【今月のFP情報コラム】「配偶者居住権」で後悔しないために【前編】(2023年3月)
今回のFPコラムでは2020年4月1日施行の改正民法により創設された「配偶者居住権」について、その概要や利用を検討すべきケース、デメリットなども交えて解説します。
「配偶者居住権」とは、夫婦の一方が亡くなった後、残された配偶者が、亡くなった配偶者と一緒に住んでいた家に、亡くなるまで居住し続けることを認めた権利です。
社会の高齢化が進み平均寿命が延びたことから,残された配偶者の生活が長期に渡ることも多くなりました。その際には、配偶者が老後の生活資金として預貯金等の資産を確保し、長年住み慣れた我が家で暮らしたいと希望するは当然のことでしょう。
では、なぜ、配偶者居住権という制度ができたのでしょうか。
その理由を具体例で見ていきましょう。
具体例
〈被相続人〉 夫
〈相続人〉 妻・長男・長女
〈相続資産〉 自宅土地建物 6,000万円
預貯金 4,000万円
上記のケースでは夫の遺言書がなければ妻、長男及び長女の3人で遺産分割することになります。
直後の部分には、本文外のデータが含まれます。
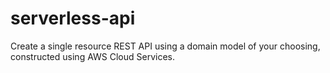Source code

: # serverless-api
Create a single resource REST API using a domain model of your choosing, constructed using AWS Cloud Services.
妻は全体の2分の1の5,000万円を、子はそれぞれ2,500万円を相続することが、遺産分割協議で決定したとします。妻の法定相続分は5,000万円ですが、6,000万円の自宅を単独で相続すると1,000万円多くなってしまいます。この1,000万円をお金で清算するために長男と長女にそれぞれ500万円ずつ代償金を支払わなければなりません。
妻に1,000万円の資金があり、子に代償金を支払えれば、自宅を単独で相続できますが、そうすると妻の老後資金が不足する恐れがあります。
もっと厳しいケースだと、妻に代償金1,000万円の資金がなく、自宅を単独で相続できないケースです。代償金を支払うためには、最悪の場合、自宅を売却しなければいけなくなるかもしれません。そうなると、妻は長年住み慣れた家を出ていかなければならなくなります。
「家族なのだから、話し合って母親が住めるようにしたらいいのに...」と思われる方もいるでしょう。しかし、相続では家族仲が悪い、子供たちは自宅を売却してお金が欲しい、母親が実の母ではなく後妻であるなど...様々な理由からこうした事態が起きてしまうのです。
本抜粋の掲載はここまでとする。